Avrebbe arricchito la mostra anche un aperçu sulla fortuna di Ovidio nella modernità. Perché non c’è dubbio che nel Novecento pochi autori classici sono stati più attuali di Ovidio. Il poeta dell’esilio è stato un punto di riferimento importantissimo per autori che l’esilio ebbero a soffrire, come Mandel’stam, Brecht (Ovidio era fra le cose essenziali che portò con sé imbarcandosi per gli Stati Uniti), Brodskij, Tarkovskij. Ben cinque romanzi contemporanei si ispirano a Ovidio: Dieu est né en exil (1960) di Vintila Horia, Il diario di Ovidio (’97) di Marin Mincu, An Imaginary life (’78) di David Malouf, Die letzte Welt (’88) di Christoph Ransmayr e Sulle rive del Mar Nero (’92) di Luca Desiato. Senza contare il delizioso racconto breve di Tabucchi compreso nel suo Sogni di Sogni (’92), dove il poeta sogna di essere trasformato in farfalla, e l’intrigante pièce teatrale Metamorfosi. Il viaggio di Raffaele Latagliata, dove dei passeggeri di una nave scoprono dai racconti di un viaggiatore misterioso che va verso il suo esilio il senso della loro aspirazione a un cambiamento radicale, ma capiscono che il viaggio non avrà mai fine, perché ogni approdo sarà sempre un nuovo punto di partenza.
Si sarebbe potuta anche ricordare la recente pellicola Métamorphoses (2014) del francese Christophe Honoré, in cui gli eroi del mito vestono abiti moderni e agiscono in un flusso narrativo ininterrotto, a scatole cinesi, di puro stampo ovidiano.
Certo, tutto questo è difficile da illustrare in una mostra; ma avrebbe potuto trovare spazio nel catalogo, che pure è eccellente (Arte’m, pp. 312, euro 39,00). Vi sono raccolti saggi originali dei più quotati studiosi di Ovidio e della sua epoca, tra cui La Rocca, Rosati, Zanker, Cieri Via, Tarrant, e anche Barchiesi, che proprio sulla fortuna moderna del poeta già ha scritto pagine importanti.

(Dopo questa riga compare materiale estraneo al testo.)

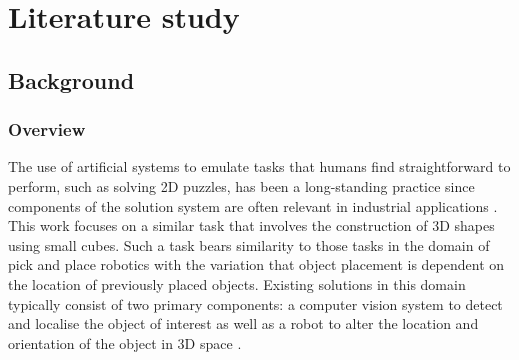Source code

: 
\section{Literature study}

%
%
%

\subsection{Background}


\subsubsection{Overview}

The use of artificial systems to emulate tasks that humans find straightforward to perform, such as solving 2D puzzles, has been a long-standing practice since components of the solution system are often relevant in industrial applications \cite{Burdea:Solving_Jigsaw_Puzzles_by_a_Robot}. This work focuses on a similar task that involves the construction of 3D shapes using small cubes. Such a task bears similarity to those tasks in the domain of pick and place robotics with the variation that object placement is dependent on the location of previously placed objects. Existing solutions in this domain typically consist of two primary components: a computer vision system to detect and localise the object of interest as well as a robot to alter the location and orientation of the object in 3D space \cite{Sharath:Gantry_Robot_Design}.


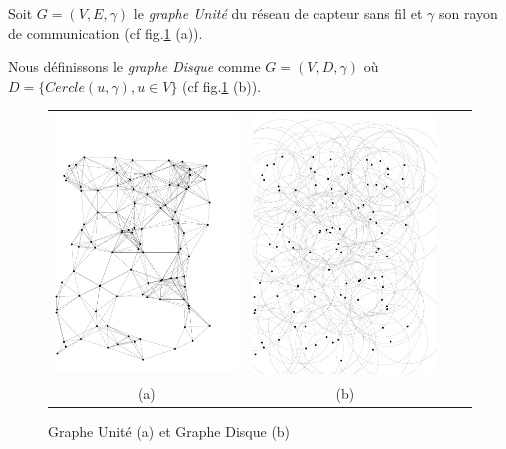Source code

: \begin{mydef}
 Soit $G= (V,E,\gamma)$ le \textit{graphe Unité} du réseau de capteur sans fil et $\gamma$ son rayon de communication (cf fig.\ref{Unit} (a)).
\end{mydef}
\begin{mydef}
Nous définissons le \textit{graphe Disque} comme $G= (V,D,\gamma)$ où $D=\{ Cercle(u,\gamma), u\in V\}$ (cf fig.\ref{Unit} (b)).
\end{mydef}


\begin{figure}[tb]
    \centering
    \begin{tabular}{cccc}
      
      \includegraphics[angle=90, scale= 0.5,width=.5\linewidth]{Etat_de_l'art/source/GrapheUnit.pdf} &
      \includegraphics[angle=90, scale= 0.5,width=.5\linewidth]{Etat_de_l'art/source/GrapheUnitDisk.pdf} 
   \\
      (a) & (b) \\
    \end{tabular}
    \caption{Graphe Unité (a) et Graphe Disque (b) \label{Unit}}
\end{figure}

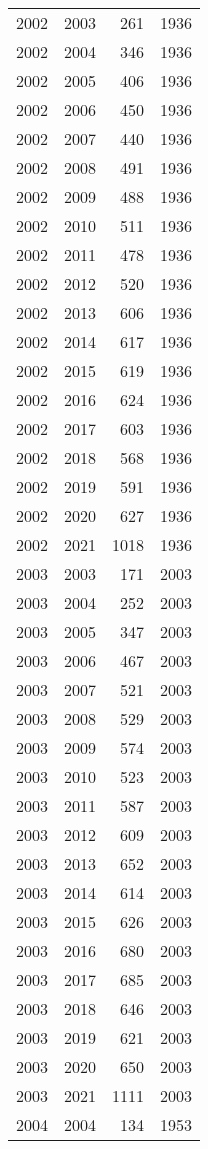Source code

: \documentclass[
  11pt,
  letterpaper,
  DIV=11,
  numbers=noendperiod,
  twoside]{scrartcl}
\begin{document}
\begin{longtable}[]{@{}rrrr@{}}
2002 & 2003 & 261 & 1936 \\
2002 & 2004 & 346 & 1936 \\
2002 & 2005 & 406 & 1936 \\
2002 & 2006 & 450 & 1936 \\
2002 & 2007 & 440 & 1936 \\
2002 & 2008 & 491 & 1936 \\
2002 & 2009 & 488 & 1936 \\
2002 & 2010 & 511 & 1936 \\
2002 & 2011 & 478 & 1936 \\
2002 & 2012 & 520 & 1936 \\
2002 & 2013 & 606 & 1936 \\
2002 & 2014 & 617 & 1936 \\
2002 & 2015 & 619 & 1936 \\
2002 & 2016 & 624 & 1936 \\
2002 & 2017 & 603 & 1936 \\
2002 & 2018 & 568 & 1936 \\
2002 & 2019 & 591 & 1936 \\
2002 & 2020 & 627 & 1936 \\
2002 & 2021 & 1018 & 1936 \\
2003 & 2003 & 171 & 2003 \\
2003 & 2004 & 252 & 2003 \\
2003 & 2005 & 347 & 2003 \\
2003 & 2006 & 467 & 2003 \\
2003 & 2007 & 521 & 2003 \\
2003 & 2008 & 529 & 2003 \\
2003 & 2009 & 574 & 2003 \\
2003 & 2010 & 523 & 2003 \\
2003 & 2011 & 587 & 2003 \\
2003 & 2012 & 609 & 2003 \\
2003 & 2013 & 652 & 2003 \\
2003 & 2014 & 614 & 2003 \\
2003 & 2015 & 626 & 2003 \\
2003 & 2016 & 680 & 2003 \\
2003 & 2017 & 685 & 2003 \\
2003 & 2018 & 646 & 2003 \\
2003 & 2019 & 621 & 2003 \\
2003 & 2020 & 650 & 2003 \\
2003 & 2021 & 1111 & 2003 \\
2004 & 2004 & 134 & 1953 \\

\end{longtable}
\end{document}
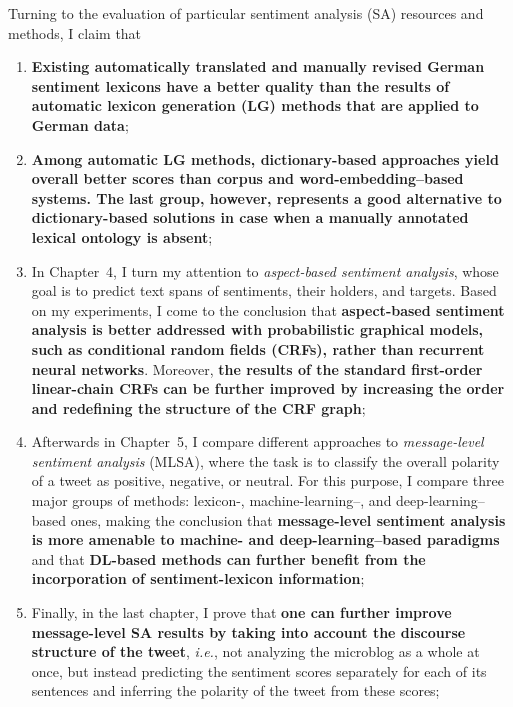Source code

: \documentclass[11pt]{article}
\newcommand{\ienocomma}{\textit{i.e.}}
\newcommand{\ie}{\ienocomma,}
\begin{document}
Turning to the evaluation of particular sentiment analysis (SA)
resources and methods, I claim that
\begin{enumerate}
\item\textbf{Existing automatically translated and manually revised
  German sentiment lexicons have a better quality than the results of
  automatic lexicon generation (LG) methods that are applied to German
  data};

\item\textbf{Among automatic LG methods, dictionary-based approaches
  yield overall better scores than corpus and word-embedding--based
  systems.  The last group, however, represents a good alternative to
  dictionary-based solutions in case when a manually annotated lexical
  ontology is absent};

\item In Chapter~4, I turn my attention to \emph{aspect-based
  sentiment analysis}, whose goal is to predict text spans of
  sentiments, their holders, and targets.  Based on my experiments, I
  come to the conclusion that \textbf{aspect-based sentiment analysis
    is better addressed with probabilistic graphical models, such as
    conditional random fields (CRFs), rather than recurrent neural
    networks}.  Moreover, \textbf{the results of the standard
    first-order linear-chain CRFs can be further improved by
    increasing the order and redefining the structure of the CRF
    graph};

\item Afterwards in Chapter~5, I compare different approaches to
  \emph{message-level sentiment analysis} (MLSA), where the task is to
  classify the overall polarity of a tweet as positive, negative, or
  neutral.  For this purpose, I compare three major groups of methods:
  lexicon-, machine-learning--, and deep-learning--based ones, making
  the conclusion that \textbf{message-level sentiment analysis is more
    amenable to machine- and deep-learning--based paradigms} and that
  \textbf{DL-based methods can further benefit from the incorporation
    of sentiment-lexicon information};

\item Finally, in the last chapter, I prove that \textbf{one can
  further improve message-level SA results by taking into account the
  discourse structure of the tweet}, \ie{} not analyzing the microblog
  as a whole at once, but instead predicting the sentiment scores
  separately for each of its sentences and inferring the polarity of
  the tweet from these scores;
\end{enumerate}
\end{document}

Ma a questa mostra vanno comunque riconosciuti due meriti indiscutibili: quello di rendere un generoso e simpatetico omaggio a un autore evergreen come Ovidio; e quello di considerare il mito nei termini di Hans Blumenberg: un terminus a quo, l’inizio di una presa di distanza dalla realtà contingente che ci proietta in una realtà altra, tutta da scoprire (o da inventare).